* _Problem details_:
Below are records; copy every line in them that holds the word "names".

* _Data in this exercise_:
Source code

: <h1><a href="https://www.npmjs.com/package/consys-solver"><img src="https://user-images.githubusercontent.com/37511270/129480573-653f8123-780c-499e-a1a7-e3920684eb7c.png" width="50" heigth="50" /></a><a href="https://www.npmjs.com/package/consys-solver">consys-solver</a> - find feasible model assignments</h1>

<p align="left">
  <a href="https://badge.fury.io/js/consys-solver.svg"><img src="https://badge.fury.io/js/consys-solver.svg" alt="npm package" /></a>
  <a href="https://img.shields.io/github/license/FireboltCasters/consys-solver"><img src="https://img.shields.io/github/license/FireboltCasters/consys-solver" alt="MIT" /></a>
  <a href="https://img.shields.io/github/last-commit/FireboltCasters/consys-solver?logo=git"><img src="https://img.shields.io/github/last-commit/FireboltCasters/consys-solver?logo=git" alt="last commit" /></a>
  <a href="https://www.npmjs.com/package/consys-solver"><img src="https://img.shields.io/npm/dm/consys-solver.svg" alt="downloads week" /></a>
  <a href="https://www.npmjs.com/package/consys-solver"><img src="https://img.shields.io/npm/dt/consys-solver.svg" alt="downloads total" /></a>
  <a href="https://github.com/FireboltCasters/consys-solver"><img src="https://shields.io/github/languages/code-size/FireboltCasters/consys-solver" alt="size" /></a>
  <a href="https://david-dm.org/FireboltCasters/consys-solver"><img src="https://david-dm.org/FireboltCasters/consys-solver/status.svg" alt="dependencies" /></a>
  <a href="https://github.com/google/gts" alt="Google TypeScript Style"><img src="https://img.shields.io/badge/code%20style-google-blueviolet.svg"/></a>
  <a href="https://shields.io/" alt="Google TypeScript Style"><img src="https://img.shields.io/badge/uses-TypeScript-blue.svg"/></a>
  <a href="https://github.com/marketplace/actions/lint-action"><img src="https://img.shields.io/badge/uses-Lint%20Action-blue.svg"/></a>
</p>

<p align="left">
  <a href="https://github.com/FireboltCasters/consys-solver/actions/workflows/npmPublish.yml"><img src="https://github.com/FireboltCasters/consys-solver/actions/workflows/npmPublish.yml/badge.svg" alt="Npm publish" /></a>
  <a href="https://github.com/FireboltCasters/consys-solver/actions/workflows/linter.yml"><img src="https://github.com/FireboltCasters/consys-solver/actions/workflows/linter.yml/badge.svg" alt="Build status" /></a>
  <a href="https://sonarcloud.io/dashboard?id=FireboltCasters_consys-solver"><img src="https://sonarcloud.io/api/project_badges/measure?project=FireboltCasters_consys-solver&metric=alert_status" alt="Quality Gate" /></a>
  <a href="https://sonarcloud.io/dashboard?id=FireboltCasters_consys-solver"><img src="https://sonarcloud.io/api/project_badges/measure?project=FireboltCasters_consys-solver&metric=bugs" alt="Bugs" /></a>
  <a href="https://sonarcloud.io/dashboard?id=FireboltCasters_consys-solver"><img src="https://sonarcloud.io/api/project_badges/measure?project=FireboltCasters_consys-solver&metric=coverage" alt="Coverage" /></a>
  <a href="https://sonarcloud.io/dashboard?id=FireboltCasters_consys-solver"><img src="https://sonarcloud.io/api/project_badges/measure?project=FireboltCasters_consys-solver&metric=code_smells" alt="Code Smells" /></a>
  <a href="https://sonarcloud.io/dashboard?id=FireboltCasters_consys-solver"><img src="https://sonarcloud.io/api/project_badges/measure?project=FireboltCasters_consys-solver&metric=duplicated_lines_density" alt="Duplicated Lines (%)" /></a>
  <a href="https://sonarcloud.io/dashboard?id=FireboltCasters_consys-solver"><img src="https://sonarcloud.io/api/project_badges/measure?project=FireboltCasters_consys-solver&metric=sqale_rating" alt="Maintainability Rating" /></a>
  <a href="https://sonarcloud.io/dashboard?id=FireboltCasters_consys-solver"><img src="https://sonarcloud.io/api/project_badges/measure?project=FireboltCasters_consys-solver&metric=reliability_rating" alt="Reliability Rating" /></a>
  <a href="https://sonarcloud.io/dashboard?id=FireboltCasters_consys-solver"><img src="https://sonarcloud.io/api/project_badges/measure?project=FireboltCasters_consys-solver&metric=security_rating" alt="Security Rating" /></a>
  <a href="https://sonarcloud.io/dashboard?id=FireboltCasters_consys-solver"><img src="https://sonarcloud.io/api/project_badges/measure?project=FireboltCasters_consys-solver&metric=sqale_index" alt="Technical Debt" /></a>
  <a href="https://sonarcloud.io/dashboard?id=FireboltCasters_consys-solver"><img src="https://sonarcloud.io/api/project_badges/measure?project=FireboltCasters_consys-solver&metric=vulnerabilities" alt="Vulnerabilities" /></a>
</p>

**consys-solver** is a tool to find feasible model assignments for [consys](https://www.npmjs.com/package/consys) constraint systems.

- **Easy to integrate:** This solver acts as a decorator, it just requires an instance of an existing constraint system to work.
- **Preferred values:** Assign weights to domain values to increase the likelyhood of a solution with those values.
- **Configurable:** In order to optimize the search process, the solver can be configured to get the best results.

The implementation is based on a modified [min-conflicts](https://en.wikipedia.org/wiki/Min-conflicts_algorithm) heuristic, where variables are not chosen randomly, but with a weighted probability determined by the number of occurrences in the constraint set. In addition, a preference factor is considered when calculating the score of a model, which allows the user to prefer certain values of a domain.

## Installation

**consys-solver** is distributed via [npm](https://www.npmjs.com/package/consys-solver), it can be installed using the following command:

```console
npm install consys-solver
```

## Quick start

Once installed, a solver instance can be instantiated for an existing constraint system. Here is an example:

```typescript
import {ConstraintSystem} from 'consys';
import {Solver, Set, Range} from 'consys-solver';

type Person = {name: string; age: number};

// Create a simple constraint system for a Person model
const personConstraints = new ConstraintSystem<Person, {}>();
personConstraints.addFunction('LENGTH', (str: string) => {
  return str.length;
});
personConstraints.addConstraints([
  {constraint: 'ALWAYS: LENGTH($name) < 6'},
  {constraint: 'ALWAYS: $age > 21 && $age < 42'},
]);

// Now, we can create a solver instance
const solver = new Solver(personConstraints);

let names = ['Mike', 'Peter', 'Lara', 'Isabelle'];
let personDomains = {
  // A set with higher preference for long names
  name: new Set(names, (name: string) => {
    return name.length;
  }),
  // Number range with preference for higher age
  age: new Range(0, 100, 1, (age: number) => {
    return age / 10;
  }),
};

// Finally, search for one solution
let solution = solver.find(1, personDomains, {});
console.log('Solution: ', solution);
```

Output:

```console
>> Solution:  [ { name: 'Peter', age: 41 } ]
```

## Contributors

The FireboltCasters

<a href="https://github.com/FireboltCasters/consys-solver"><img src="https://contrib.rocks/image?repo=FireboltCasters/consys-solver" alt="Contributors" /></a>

* _Reply_:
let names = ['Mike', 'Peter', 'Lara', 'Isabelle'];
  // A set with higher preference for long names
  name: new Set(names, (name: string) => {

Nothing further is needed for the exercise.